[RECORDS SHOWN]

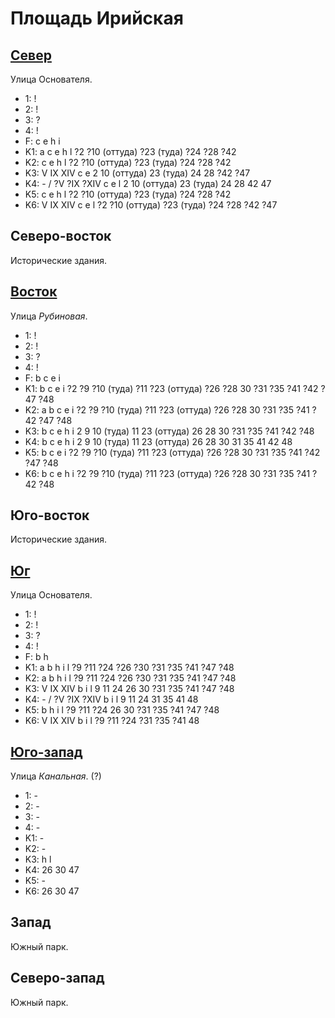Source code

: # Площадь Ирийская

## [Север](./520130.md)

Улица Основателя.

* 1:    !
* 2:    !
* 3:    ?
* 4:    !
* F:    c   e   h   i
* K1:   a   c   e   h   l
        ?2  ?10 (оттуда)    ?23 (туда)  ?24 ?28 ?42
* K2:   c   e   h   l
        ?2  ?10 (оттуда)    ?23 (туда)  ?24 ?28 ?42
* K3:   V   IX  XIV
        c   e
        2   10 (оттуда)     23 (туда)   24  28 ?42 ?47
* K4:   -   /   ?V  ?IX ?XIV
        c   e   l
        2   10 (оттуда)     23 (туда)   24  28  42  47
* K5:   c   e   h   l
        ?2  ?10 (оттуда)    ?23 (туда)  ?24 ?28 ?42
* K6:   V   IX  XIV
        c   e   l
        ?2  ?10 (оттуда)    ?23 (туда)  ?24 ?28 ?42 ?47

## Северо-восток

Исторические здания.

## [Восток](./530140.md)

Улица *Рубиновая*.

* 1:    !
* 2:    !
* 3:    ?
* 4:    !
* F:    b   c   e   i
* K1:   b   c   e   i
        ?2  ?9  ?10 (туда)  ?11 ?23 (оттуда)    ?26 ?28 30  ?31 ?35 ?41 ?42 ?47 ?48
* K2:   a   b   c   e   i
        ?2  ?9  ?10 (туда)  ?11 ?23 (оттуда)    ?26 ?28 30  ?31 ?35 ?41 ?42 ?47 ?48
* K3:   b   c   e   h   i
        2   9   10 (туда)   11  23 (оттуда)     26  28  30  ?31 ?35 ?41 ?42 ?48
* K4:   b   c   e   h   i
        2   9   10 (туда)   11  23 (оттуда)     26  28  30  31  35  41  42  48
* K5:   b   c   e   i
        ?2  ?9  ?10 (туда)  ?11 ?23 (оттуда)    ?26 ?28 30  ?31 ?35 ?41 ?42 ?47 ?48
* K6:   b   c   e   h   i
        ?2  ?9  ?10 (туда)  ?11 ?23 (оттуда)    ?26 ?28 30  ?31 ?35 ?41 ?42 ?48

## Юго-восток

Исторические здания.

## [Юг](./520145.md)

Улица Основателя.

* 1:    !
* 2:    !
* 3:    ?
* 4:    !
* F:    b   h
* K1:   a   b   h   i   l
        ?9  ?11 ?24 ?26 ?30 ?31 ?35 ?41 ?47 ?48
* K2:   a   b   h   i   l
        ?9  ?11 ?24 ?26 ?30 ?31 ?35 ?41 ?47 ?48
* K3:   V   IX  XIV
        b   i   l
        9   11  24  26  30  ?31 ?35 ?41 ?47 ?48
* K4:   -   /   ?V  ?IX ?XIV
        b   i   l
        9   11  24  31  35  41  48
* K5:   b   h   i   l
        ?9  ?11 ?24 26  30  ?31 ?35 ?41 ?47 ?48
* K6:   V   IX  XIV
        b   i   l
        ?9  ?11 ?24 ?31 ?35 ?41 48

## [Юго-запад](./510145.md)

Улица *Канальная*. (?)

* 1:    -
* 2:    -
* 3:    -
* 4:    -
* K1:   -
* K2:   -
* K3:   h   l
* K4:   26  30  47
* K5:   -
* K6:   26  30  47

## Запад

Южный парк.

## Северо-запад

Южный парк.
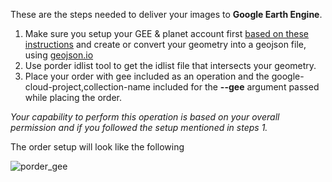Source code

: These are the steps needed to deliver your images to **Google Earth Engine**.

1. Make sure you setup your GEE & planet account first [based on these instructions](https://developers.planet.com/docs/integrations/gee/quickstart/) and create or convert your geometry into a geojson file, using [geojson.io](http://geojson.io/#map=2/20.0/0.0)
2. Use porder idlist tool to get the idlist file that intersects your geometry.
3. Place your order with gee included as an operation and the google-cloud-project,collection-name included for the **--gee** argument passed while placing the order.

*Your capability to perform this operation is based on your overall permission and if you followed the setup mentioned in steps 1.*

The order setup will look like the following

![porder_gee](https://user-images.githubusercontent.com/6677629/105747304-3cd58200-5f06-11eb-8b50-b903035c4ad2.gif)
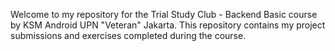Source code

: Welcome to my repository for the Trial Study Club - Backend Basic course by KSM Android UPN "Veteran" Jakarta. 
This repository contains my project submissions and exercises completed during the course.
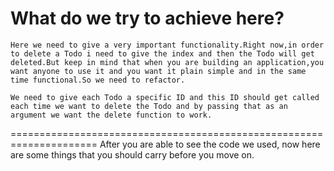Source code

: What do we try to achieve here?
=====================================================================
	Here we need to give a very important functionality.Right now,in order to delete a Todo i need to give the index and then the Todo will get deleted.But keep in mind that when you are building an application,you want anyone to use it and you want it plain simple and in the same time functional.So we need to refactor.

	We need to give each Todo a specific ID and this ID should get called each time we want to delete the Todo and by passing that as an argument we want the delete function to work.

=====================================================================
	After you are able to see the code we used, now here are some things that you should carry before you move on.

[/RECORDS SHOWN]
[RECORDS SHOWN]

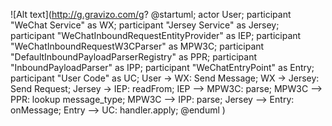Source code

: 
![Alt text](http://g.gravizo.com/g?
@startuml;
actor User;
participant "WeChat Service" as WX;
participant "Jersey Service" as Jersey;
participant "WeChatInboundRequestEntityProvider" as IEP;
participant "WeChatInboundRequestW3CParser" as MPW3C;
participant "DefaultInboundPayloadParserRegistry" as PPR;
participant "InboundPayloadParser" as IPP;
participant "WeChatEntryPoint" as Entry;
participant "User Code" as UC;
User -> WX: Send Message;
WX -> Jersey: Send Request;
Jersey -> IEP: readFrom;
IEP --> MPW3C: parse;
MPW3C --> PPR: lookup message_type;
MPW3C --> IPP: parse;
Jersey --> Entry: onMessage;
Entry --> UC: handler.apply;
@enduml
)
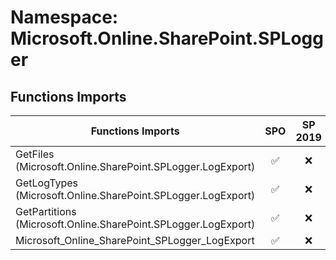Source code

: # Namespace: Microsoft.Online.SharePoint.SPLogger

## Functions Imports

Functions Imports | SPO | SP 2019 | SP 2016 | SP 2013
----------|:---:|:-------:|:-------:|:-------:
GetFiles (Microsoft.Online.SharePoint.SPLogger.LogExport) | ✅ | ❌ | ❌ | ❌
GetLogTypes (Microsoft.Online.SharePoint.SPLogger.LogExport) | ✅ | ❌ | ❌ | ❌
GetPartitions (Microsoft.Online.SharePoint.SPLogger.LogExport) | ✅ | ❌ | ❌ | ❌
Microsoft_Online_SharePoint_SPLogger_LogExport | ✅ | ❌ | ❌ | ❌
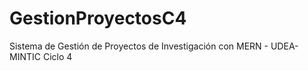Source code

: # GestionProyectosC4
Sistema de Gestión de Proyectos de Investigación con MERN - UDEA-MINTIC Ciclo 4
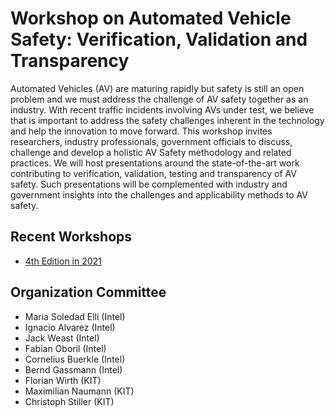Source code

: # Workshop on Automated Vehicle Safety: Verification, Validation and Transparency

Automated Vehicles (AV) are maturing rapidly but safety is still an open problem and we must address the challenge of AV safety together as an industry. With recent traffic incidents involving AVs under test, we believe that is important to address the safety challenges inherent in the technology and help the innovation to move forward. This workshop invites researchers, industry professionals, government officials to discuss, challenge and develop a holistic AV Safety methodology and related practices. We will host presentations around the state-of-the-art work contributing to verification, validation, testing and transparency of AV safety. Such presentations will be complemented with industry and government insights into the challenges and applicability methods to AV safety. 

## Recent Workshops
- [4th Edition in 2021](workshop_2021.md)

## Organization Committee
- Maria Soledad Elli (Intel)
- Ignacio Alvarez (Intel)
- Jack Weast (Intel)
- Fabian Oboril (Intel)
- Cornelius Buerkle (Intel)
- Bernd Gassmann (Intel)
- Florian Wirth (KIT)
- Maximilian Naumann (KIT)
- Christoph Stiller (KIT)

[/RECORDS SHOWN]
[RECORDS SHOWN]

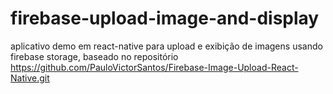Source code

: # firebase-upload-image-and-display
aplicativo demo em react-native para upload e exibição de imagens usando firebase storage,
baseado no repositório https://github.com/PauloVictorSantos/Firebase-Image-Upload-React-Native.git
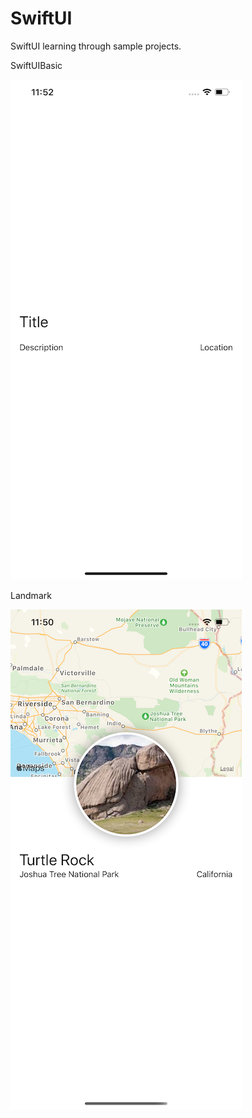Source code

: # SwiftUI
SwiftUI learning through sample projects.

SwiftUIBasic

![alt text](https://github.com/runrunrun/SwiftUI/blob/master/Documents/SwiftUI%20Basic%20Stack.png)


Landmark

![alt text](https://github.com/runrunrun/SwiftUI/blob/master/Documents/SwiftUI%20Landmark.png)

[/RECORDS SHOWN]

If a line of the listing contains the word "Send", count it, then state only the total.

2